Since the repairs were done by my local MM dealer I can't tell you details on the wires, but I'm sure that you should have at least a simple instruction sheet with new unit. As for the tape they've used regular electrical tape. Sealant was not a teflon tape, it's more like epoxy type. I'm sure you can get it from local WM or MM stores.
 
Scotty, use a thread paste with teflon (found at about any good hardware store) DO NOT USE TEFLON TAPE

The 12 VDC coils on the solenoid valve are not polar sensitive, if they were, there should be a + and - indicated on the wire leads.
 
As for the tape they've used regular electrical tape.

For your area, I'm suprised they didn't use a piece of heat shrink tubing on the wire splice to keep it moisture tight....wrapped electrical tape will allow moisture to creep in on the connection and could cause future problems for you. Unless they used a heat shrink wire splice....You may want to take a peak under that tape to see what they did...
 
Thanks for the reply guys, I appreciate it. I think I'll use a permatex type sealant from NAPA for the fittings, not sure if I need to get new brass connectors yet. I'll have see how are they are to take off of the old solenoid. Alex, I have the new fitting in a box and they come prewired to a female receiver (plug in type connection). I am going to do just what Jeff said connect with butt connectors and heat shrink over them.

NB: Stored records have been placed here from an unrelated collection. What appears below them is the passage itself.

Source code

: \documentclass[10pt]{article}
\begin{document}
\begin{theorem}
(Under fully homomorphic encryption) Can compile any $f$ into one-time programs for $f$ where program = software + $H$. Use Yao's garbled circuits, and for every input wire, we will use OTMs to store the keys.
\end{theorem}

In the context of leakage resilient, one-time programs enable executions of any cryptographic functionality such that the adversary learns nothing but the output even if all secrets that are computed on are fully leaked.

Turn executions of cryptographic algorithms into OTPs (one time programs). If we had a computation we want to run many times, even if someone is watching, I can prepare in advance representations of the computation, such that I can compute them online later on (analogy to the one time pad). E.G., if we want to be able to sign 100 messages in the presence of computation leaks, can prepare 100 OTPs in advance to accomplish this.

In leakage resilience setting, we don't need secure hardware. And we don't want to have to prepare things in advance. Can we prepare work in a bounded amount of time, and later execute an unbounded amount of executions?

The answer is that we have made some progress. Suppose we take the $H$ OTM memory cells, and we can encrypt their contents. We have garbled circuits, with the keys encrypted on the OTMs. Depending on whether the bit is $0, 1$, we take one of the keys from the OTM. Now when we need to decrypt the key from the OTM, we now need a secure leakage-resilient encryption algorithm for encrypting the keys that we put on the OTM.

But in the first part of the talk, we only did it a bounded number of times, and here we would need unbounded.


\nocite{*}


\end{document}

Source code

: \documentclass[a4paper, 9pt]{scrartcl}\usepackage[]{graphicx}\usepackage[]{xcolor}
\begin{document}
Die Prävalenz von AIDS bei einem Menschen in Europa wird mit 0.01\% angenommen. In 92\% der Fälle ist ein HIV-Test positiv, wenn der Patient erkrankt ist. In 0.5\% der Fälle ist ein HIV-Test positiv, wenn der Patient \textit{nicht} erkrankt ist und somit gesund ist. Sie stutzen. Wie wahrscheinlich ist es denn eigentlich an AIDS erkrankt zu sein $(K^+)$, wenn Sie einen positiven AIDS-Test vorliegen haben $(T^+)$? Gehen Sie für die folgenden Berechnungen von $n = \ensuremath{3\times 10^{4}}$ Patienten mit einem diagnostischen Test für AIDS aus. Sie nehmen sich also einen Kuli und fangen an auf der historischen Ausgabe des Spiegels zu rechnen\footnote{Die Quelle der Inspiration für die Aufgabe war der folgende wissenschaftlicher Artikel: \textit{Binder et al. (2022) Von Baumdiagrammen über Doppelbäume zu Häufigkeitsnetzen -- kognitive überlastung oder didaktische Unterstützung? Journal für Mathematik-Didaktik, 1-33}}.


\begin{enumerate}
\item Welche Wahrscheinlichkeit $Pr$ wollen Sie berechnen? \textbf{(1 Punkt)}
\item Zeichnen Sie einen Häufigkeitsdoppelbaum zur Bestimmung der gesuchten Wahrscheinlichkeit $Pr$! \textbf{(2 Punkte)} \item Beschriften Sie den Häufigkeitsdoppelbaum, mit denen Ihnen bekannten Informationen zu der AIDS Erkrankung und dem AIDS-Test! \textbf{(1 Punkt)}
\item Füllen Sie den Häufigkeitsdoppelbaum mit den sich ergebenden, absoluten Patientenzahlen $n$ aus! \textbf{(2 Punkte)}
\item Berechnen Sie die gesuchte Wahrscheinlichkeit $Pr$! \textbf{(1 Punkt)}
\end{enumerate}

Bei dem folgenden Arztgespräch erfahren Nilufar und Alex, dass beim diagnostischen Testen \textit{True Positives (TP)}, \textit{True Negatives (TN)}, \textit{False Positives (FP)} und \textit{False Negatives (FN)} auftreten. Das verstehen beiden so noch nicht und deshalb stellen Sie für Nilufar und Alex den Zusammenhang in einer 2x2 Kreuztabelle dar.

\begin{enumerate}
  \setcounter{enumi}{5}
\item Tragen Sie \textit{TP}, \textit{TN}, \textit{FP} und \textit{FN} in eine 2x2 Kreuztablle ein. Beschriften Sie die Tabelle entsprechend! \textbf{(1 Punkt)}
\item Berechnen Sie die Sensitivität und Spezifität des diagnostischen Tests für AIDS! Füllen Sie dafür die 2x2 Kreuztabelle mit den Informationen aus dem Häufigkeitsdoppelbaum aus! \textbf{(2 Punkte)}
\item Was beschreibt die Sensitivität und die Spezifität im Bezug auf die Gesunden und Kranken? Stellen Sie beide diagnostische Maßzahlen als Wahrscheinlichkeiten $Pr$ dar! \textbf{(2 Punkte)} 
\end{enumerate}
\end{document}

When I compared the picture of your old solenoid to my old one my looked like it had been through several tours in Iraq compared to yours. Thus leading me to believe a complete failure vs your seamingly partial failure. My engine was starting fine, just would take a couple of tries. This occured on two seperate occasions, but I never ran the boat much more from the fuel dock to the slip. Then this last weeken I had some friends over and just after pulling out of the slip and pushing both motors in foward the port side died. It took me at least 30-45 seconds to even realize the motor died...It was running the normally. This leads me to believe that the solenoid is frozen much like on a badly rusted starter motor. You can tap and get to work for little while but eventually it won't work at all anymore...this is my current logic anyways. Tomorrow I am going to replace fuel filters and the solenoid do a couple of voodoo dances and see if I can get some loving from the ole 4.3. I'll post my results tomorrow night.

Scotty
 
I had to replace a Floscan sender this spring and had the same thought abt electrician's tape. I bought a can of that paint on black rubberized stuff for the connections. Couple of coats followed by electrician's tape.